## The task
What do the lines from the one containing "ist mit Objekteigenschaften?" through the end of the entries say? Quote them exactly, and only them.

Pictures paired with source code
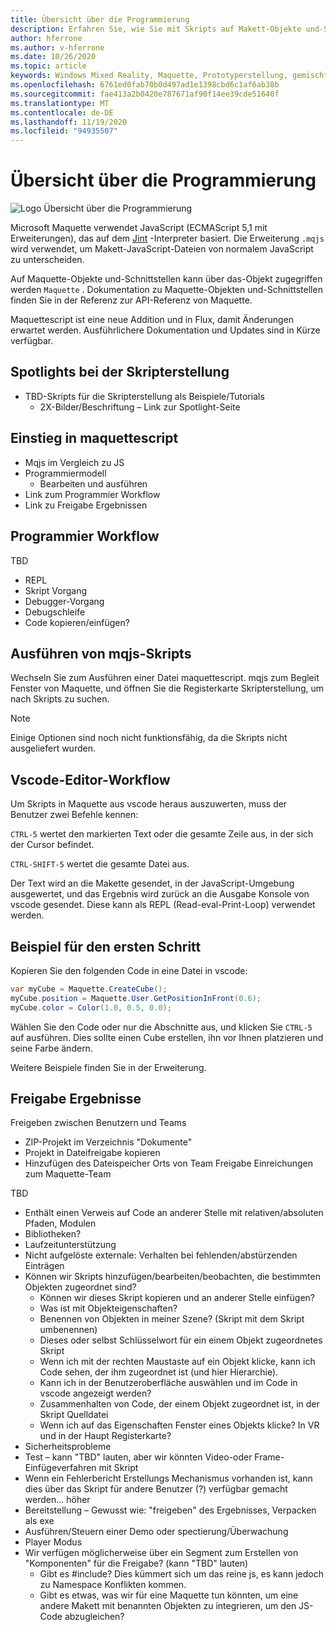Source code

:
 ```yaml
---
title: Übersicht über die Programmierung
description: Erfahren Sie, wie Sie mit Skripts auf Makett-Objekte und-Schnittstellen zugreifen
author: hferrone
ms.author: v-hferrone
ms.date: 10/26/2020
ms.topic: article
keywords: Windows Mixed Reality, Maquette, Prototyperstellung, gemischte Realität, Virtual Reality, VR, Mr, Feedback, Feedback-Hub, Fehler
ms.openlocfilehash: 6761ed0fab70b0d497ad1e1398cbd6c1af6ab38b
ms.sourcegitcommit: fae413a2b0420e787671af90f14ee39cde51640f
ms.translationtype: MT
ms.contentlocale: de-DE
ms.lasthandoff: 11/19/2020
ms.locfileid: "94935507"
---
```

# <a name="programming-overview"></a>Übersicht über die Programmierung

<!-- TODO(Harrison): Need consolidated logo with text -->

![Logo](../images/MaquetteIcon.png) Übersicht über die Programmierung

Microsoft Maquette verwendet JavaScript (ECMAScript 5,1 mit Erweiterungen), das auf dem [Jint](https://github.com/sebastienros/jint) -Interpreter basiert. Die Erweiterung `.mqjs` wird verwendet, um Makett-JavaScript-Dateien von normalem JavaScript zu unterscheiden.

<!-- TODO(Stefan): Need more context and high-level explanation of Maquette objects, their accessible interfaces, and functionality. 
                   - What can they do and what problems can they solve?
                   - Is there a specific link to the Maquette object API that can be included here?  
-->
Auf Maquette-Objekte und-Schnittstellen kann über das-Objekt zugegriffen werden `Maquette` . Dokumentation zu Maquette-Objekten und-Schnittstellen finden Sie in der Referenz zur API-Referenz von Maquette.

<!-- TODO(Stefan): Link to roadmap information, which hasn't been documented yet. -->
Maquettescript ist eine neue Addition und in Flux, damit Änderungen erwartet werden. Ausführlichere Dokumentation und Updates sind in Kürze verfügbar.

<!-- TODO(Stefan): Is Spotlights a component or added functionality of Maquette? -->
## <a name="spotlights-on-scripting"></a>Spotlights bei der Skripterstellung

* TBD-Skripts für die Skripterstellung als Beispiele/Tutorials
  * 2X-Bilder/Beschriftung – Link zur Spotlight-Seite

<!-- TODO(Stefan): Each of these bullets need to be fleshed out. -->
## <a name="getting-started-with-maquettescript"></a>Einstieg in maquettescript

* Mqjs im Vergleich zu JS
* Programmiermodell
  * Bearbeiten und ausführen
* Link zum Programmier Workflow
* Link zu Freigabe Ergebnissen

## <a name="programming-workflow"></a>Programmier Workflow

<!-- TODO(Stefan): Which of these bullets are no longer TBD? We only want to include documentation on existing content. -->
TBD
* REPL
* Skript Vorgang
* Debugger-Vorgang
* Debugschleife
* Code kopieren/einfügen?

## <a name="running-mqjs-scripts"></a>Ausführen von mqjs-Skripts

<!-- TODO(Stefan): Need screenshot -->
Wechseln Sie zum Ausführen einer Datei maquettescript. mqjs zum Begleit Fenster von Maquette, und öffnen Sie die Registerkarte Skripterstellung, um nach Skripts zu suchen.

> [!NOTE] 
> Einige Optionen sind noch nicht funktionsfähig, da die Skripts nicht ausgeliefert wurden.

## <a name="vscode-editor-workflow"></a>Vscode-Editor-Workflow

Um Skripts in Maquette aus vscode heraus auszuwerten, muss der Benutzer zwei Befehle kennen:

   `CTRL-5` wertet den markierten Text oder die gesamte Zeile aus, in der sich der Cursor befindet. 

   `CTRL-SHIFT-5` wertet die gesamte Datei aus.

<!-- TODO(Stefan): This could use a nice simple infographic of the REPL loop. -->
Der Text wird an die Makette gesendet, in der JavaScript-Umgebung ausgewertet, und das Ergebnis wird zurück an die Ausgabe Konsole von vscode gesendet. Diese kann als REPL (Read-eval-Print-Loop) verwendet werden.

## <a name="example-first-step"></a>Beispiel für den ersten Schritt

<!-- TODO(Stefan): What kind of file, a C# or .mqjs file? -->
Kopieren Sie den folgenden Code in eine Datei in vscode:

```csharp
var myCube = Maquette.CreateCube();
myCube.position = Maquette.User.GetPositionInFront(0.6);
myCube.color = Color(1.0, 0.5, 0.0);
```

<!-- TODO(Stefan): Need screenshot. -->
Wählen Sie den Code oder nur die Abschnitte aus, und klicken Sie `CTRL-5` auf ausführen. Dies sollte einen Cube erstellen, ihn vor Ihnen platzieren und seine Farbe ändern.

Weitere Beispiele finden Sie in der Erweiterung.

## <a name="sharing-results"></a>Freigabe Ergebnisse

<!-- TODO(Stefan): Need to fill in content/context for these bullets. If there's a lot of content, we might consider breaking this out into it's own doc. -->
Freigeben zwischen Benutzern und Teams
* ZIP-Projekt im Verzeichnis "Dokumente"
* Projekt in Dateifreigabe kopieren
* Hinzufügen des Dateispeicher Orts von Team Freigabe Einreichungen zum Maquette-Team

<!-- TODO(Stefan): Need to break these out into their own sections and fill in the missing content/context. 
                   - Which of these is accessible now and not TBD?
-->
TBD
* Enthält einen Verweis auf Code an anderer Stelle mit relativen/absoluten Pfaden, Modulen
* Bibliotheken?
* Laufzeitunterstützung
* Nicht aufgelöste externale: Verhalten bei fehlenden/abstürzenden Einträgen
* Können wir Skripts hinzufügen/bearbeiten/beobachten, die bestimmten Objekten zugeordnet sind?
  * Können wir dieses Skript kopieren und an anderer Stelle einfügen?
  * Was ist mit Objekteigenschaften?
  * Benennen von Objekten in meiner Szene? (Skript mit dem Skript umbenennen)
  * Dieses oder selbst Schlüsselwort für ein einem Objekt zugeordnetes Skript
  * Wenn ich mit der rechten Maustaste auf ein Objekt klicke, kann ich Code sehen, der ihm zugeordnet ist (und hier Hierarchie).
  * Kann ich in der Benutzeroberfläche auswählen und im Code in vscode angezeigt werden?
  * Zusammenhalten von Code, der einem Objekt zugeordnet ist, in der Skript Quelldatei
  * Wenn ich auf das Eigenschaften Fenster eines Objekts klicke? In VR und in der Haupt Registerkarte?
* Sicherheitsprobleme
* Test – kann "TBD" lauten, aber wir könnten Video-oder Frame-Einfügeverfahren mit Skript
* Wenn ein Fehlerbericht Erstellungs Mechanismus vorhanden ist, kann dies über das Skript für andere Benutzer (?) verfügbar gemacht werden... höher
* Bereitstellung – Gewusst wie: "freigeben" des Ergebnisses, Verpacken als exe
* Ausführen/Steuern einer Demo oder spectierung/Überwachung
* Player Modus
* Wir verfügen möglicherweise über ein Segment zum Erstellen von "Komponenten" für die Freigabe? (kann "TBD" lauten)
  * Gibt es #include? Dies kümmert sich um das reine js, es kann jedoch zu Namespace Konflikten kommen.
  * Gibt es etwas, was wir für eine Maquette tun könnten, um eine andere Makett mit benannten Objekten zu integrieren, um den JS-Code abzugleichen?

## Completed exercise
  * Was ist mit Objekteigenschaften?
  * Benennen von Objekten in meiner Szene? (Skript mit dem Skript umbenennen)
  * Dieses oder selbst Schlüsselwort für ein einem Objekt zugeordnetes Skript
  * Wenn ich mit der rechten Maustaste auf ein Objekt klicke, kann ich Code sehen, der ihm zugeordnet ist (und hier Hierarchie).
  * Kann ich in der Benutzeroberfläche auswählen und im Code in vscode angezeigt werden?
  * Zusammenhalten von Code, der einem Objekt zugeordnet ist, in der Skript Quelldatei
  * Wenn ich auf das Eigenschaften Fenster eines Objekts klicke? In VR und in der Haupt Registerkarte?
* Sicherheitsprobleme
* Test – kann "TBD" lauten, aber wir könnten Video-oder Frame-Einfügeverfahren mit Skript
* Wenn ein Fehlerbericht Erstellungs Mechanismus vorhanden ist, kann dies über das Skript für andere Benutzer (?) verfügbar gemacht werden... höher
* Bereitstellung – Gewusst wie: "freigeben" des Ergebnisses, Verpacken als exe
* Ausführen/Steuern einer Demo oder spectierung/Überwachung
* Player Modus
* Wir verfügen möglicherweise über ein Segment zum Erstellen von "Komponenten" für die Freigabe? (kann "TBD" lauten)
  * Gibt es #include? Dies kümmert sich um das reine js, es kann jedoch zu Namespace Konflikten kommen.
  * Gibt es etwas, was wir für eine Maquette tun könnten, um eine andere Makett mit benannten Objekten zu integrieren, um den JS-Code abzugleichen?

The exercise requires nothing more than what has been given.